Ces «démocrates» reposant sur moins de 55% du capital, ayant la défiance de tous les fondateurs, décident unilatéralement de mesures définitives pour l'entreprise avec, bien entendu, le concours de l'incontournable Mr DD. Ce dernier, fraîchement nommé en avril 2003, Directeur Général de C... , importante SCOP de province, avait déjà fait effectuer, fin 2003 - début 2004, son redressement judiciaire et sa cession à une entreprise non coopérative avec, à la clé, la suppression de dizaines d'emplois.
- Enfin le 13 juillet 2005, sans apporter la preuve de l'accord du tribunal de commerce pour le report de l'Assemblée Générale Ordinaire au-delà des 6 mois de l'arrêté de l'exercice (comme stipulé à l'article L225-100 du Code du commerce), ils adoptent un PV de l'Assemblée Générale Ordinaire du 26 mai 2005 reformulé par Mr SO.
Ils cherchaient ainsi à minimiser leurs rôles dans l'actuelle faillite de l'entreprise. Cette rédaction, aussi différente dans sa forme que dans son contenu, est bien évidemment l'oeuvre d'un secrétaire différent de celui qui avait été désigné ce jour là. (pièce 11bis)
Il travestira ainsi la réalité et les faits, comme cela se faisait en d'autres temps et en d'autres lieux ...
Les trois courriers (27 mai, 13 juin et 21 juillet 2005) que m'a adressés Mme KM sont révélateurs de l'état d'esprit qui règne à A... depuis mon éviction. Par exemple, ces courriers citent 30 fois les mos société, entreprise ou imprimerie, contre 1 seule fois le mot coopérative et encore pour m'en reprocher la transformation en société privée. (pièce 1, 1bis et 1ter)

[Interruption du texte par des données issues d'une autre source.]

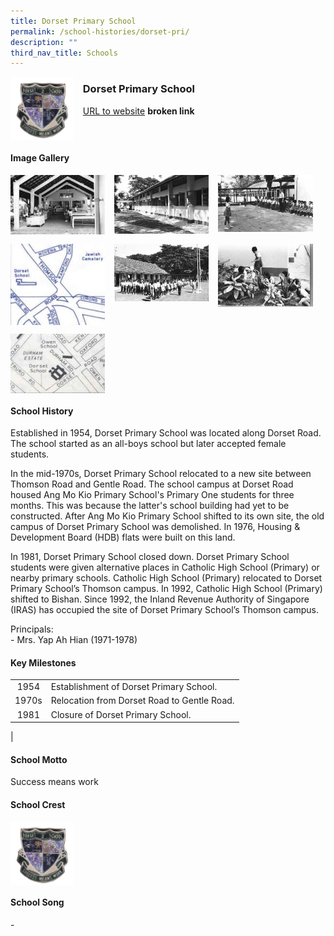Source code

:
```yaml
---
title: Dorset Primary School
permalink: /school-histories/dorset-pri/
description: ""
third_nav_title: Schools
---
```

<img src="/images/dorsetpri1.png" style="width:20%;margin-right:15px;" align = "left">

### **Dorset Primary School**
[URL to website](https://academyofsingaporeteachers.moe.edu.sg/moehc/school-histories/school/-) **broken link**

<br clear="left">

#### **Image Gallery**

<p><a href="https://d1yxymztqoj7qn.amplifyapp.com/images/dorsetpri2.jpg">  
<img src="/images/dorsetpri2.jpg" style="width:30%;margin-right:15px;" align = "left">
</a></p>

<p><a href="https://d1yxymztqoj7qn.amplifyapp.com/images/dorsetpri3.jpg">  
<img src="/images/dorsetpri3.jpg" style="width:30%;margin-right:15px;" align = "left">
</a></p>

<p><a href="https://d1yxymztqoj7qn.amplifyapp.com/images/dorsetpri4.jpg">  
<img src="/images/dorsetpri4.jpg" style="width:30%;margin-right:15px;" align = "left">
</a></p>

<br clear="left">

<p><a href="https://d1yxymztqoj7qn.amplifyapp.com/images/dorsetpri5.jpg">  
<img src="/images/dorsetpri5.jpg" style="width:30%;margin-right:15px;" align = "left">
</a></p>

<p><a href="https://d1yxymztqoj7qn.amplifyapp.com/images/dorsetpri6.jpg">  
<img src="/images/dorsetpri6.jpg" style="width:30%;margin-right:15px;" align = "left">
</a></p>

<p><a href="https://d1yxymztqoj7qn.amplifyapp.com/images/dorsetpri7.jpg">  
<img src="/images/dorsetpri7.jpg" style="width:30%;margin-right:15px;" align = "left">
</a></p>

<br clear="left">

<p><a href="https://d1yxymztqoj7qn.amplifyapp.com/images/dorsetpri8.jpg">  
<img src="/images/dorsetpri8.jpg" style="width:30%;margin-right:15px;" align = "left">
</a></p>

<br clear="left">

#### **School History**
Established in 1954, Dorset Primary School was located along Dorset Road. The school started as an all-boys school but later accepted female students.  
  
In the mid-1970s, Dorset Primary School relocated to a new site between Thomson Road and Gentle Road. The school campus at Dorset Road housed Ang Mo Kio Primary School's Primary One students for three months. This was because the latter's school building had yet to be constructed. After Ang Mo Kio Primary School shifted to its own site, the old campus of Dorset Primary School was demolished. In 1976, Housing & Development Board (HDB) flats were built on this land.  
  
In 1981, Dorset Primary School closed down. Dorset Primary School students were given alternative places in Catholic High School (Primary) or nearby primary schools. Catholic High School (Primary) relocated to Dorset Primary School’s Thomson campus. In 1992, Catholic High School (Primary) shifted to Bishan. Since 1992, the Inland Revenue Authority of Singapore (IRAS) has occupied the site of Dorset Primary School’s Thomson campus.

Principals:<br>
\- Mrs. Yap Ah Hian (1971-1978)

#### **Key Milestones**

|  |  |
|:---:|---|
| 1954 | Establishment of Dorset Primary School. |
| 1970s | Relocation from Dorset Road to Gentle Road. |
| 1981 | Closure of Dorset Primary School. |
|

#### **School Motto**
Success means work

#### **School Crest**
<img src="/images/dorsetpri1.png" style="width:20%;margin-right:15px;" align = "left">

<br clear="left">

#### **School Song**
\-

Malgré l'opposition par une majorité de sociétaires (représentant plus de 60% du capital) à la cession de leur entreprise, qui s'est manifestée :
- par une pétition du personnel le 27 septembre 2005 avec 2 sociétaires,
- par un courrier remis aux instances judiciaires par les fondateurs de la SCOP, à l'audience du 10 novembre 2005, (pièce 12)
le tribunal de commerce de Paris décide le 24 novembre 2005 de la cession du fonds de commerce de notre société à A... 2 (sarl-scop au capital de 5 K€, en cours de création, émanation de la sarl-scop E... 2 ).